El Salvador’s Civil Protection agency raised the death toll to 124 late last night, with another 60 people missing.

It didn’t break down the deaths by location, but under the previous toll of 94, officials had listed 61 deaths in San Salvador, 23 in San Vicente province, including 10 in the town of Verapaz, and the remaining fatalities spread across the country.

Red Cross spokesman Carlos Lopez Mendoza said that 60 people were missing in Verapaz.

Some of the worst damage was in Verapaz, where mudslides covered cars and boulders two yards wide blocked streets.

The rain loosened a flow of mud and rocks that descended from the nearby Chichontepec volcano and buried homes and streets in Verapaz, a town of about 3,000 people located 30 miles east of San Salvador, the capital.

Amid a persistent drizzle, rescuers dug frantically for survivors with shovels and even their bare hands.
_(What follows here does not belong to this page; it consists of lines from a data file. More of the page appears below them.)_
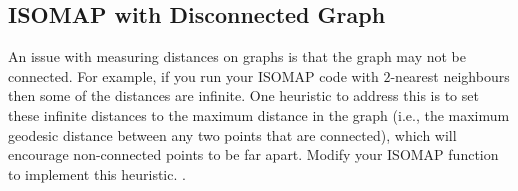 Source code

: \documentclass{article}
\begin{document}
\subsection{ISOMAP with Disconnected Graph}

An issue with measuring distances on graphs is that the graph may not be connected. For example, if you run your ISOMAP code with $2$-nearest neighbours then some of the distances are infinite. One heuristic to address this is to set these infinite distances to the maximum distance in the graph (i.e., the maximum geodesic distance between any two points that are connected), which will encourage non-connected points to be far apart. Modify your ISOMAP function to implement this heuristic. .

\end{document}
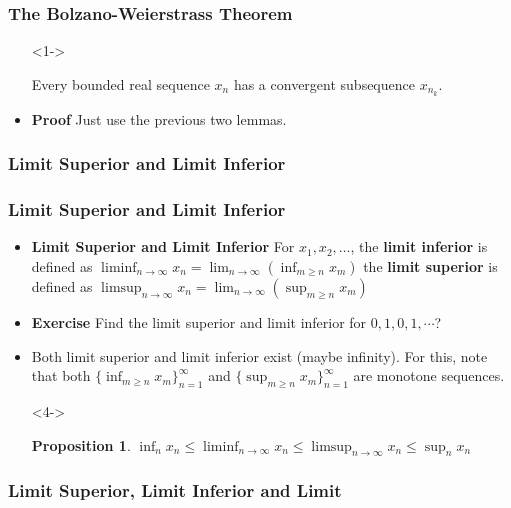 \documentclass[handout]{beamer}
\newtheorem{Proposition}[theorem]{Proposition}
\begin{document}
\frame
{
  \frametitle{The Bolzano-Weierstrass Theorem}

  \begin{itemize}
  \item [] <1-> \begin{Theorem} Every bounded real sequence $x_n$ has a convergent subsequence $x_{n_k}$. \end{Theorem} 
  
  \item<2-> \textbf{Proof} Just use the previous two lemmas.
  
  
  \end{itemize}
}


\subsubsection{Limit Superior and Limit Inferior}

\frame
{
  \frametitle{Limit Superior and Limit Inferior}

   \begin{itemize}
  \item<1-> \textbf{Limit Superior and Limit Inferior} For $x_1,x_2,\ldots$, the \textbf{limit inferior} is defined as $\liminf_{n\rightarrow \infty} x_n=\lim_{n\rightarrow \infty} (\inf_{m\geq n} x_m)$  the  \textbf{limit superior} is defined as $\limsup_{n\rightarrow \infty} x_n=\lim_{n\rightarrow \infty} (\sup_{m\geq n} x_m)$
  
      \item<2-> \textbf{Exercise} Find the limit superior and limit inferior for $0,1,0,1,\cdots$?
  
    \item<3-> Both limit superior and limit inferior exist (maybe infinity). For this, note that both $\{\inf_{m\geq n} x_m\}_{n=1}^\infty$ and $\{\sup_{m\geq n} x_m\}_{n=1}^\infty$ are monotone sequences. 
      
   \item[]<4-> \begin{Proposition}  $\inf_{n} x_n \leq \liminf_{n\rightarrow \infty} x_n\leq \limsup_{n\rightarrow \infty} x_n\leq \sup_{n} x_n$\end{Proposition} 
   

  \end{itemize}
}

\subsubsection{Limit Superior, Limit Inferior and Limit}
\end{document}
But the search was made difficult by collapsed walls, boulders and downed power lines that blocked heavy machinery.

“What happened in Verapaz was something terrible,” said Interior Minister Humberto Centeno, who flew over the city to survey the damage. “It is a real tragedy there.”

Hurricane Ida’s presence in the western Caribbean may have played a role in drawing a Pacific low-pressure system toward El Salvador, causing the rains, said Dave Roberts, a Navy hurricane specialist at the US National Hurricane Centre in Miami.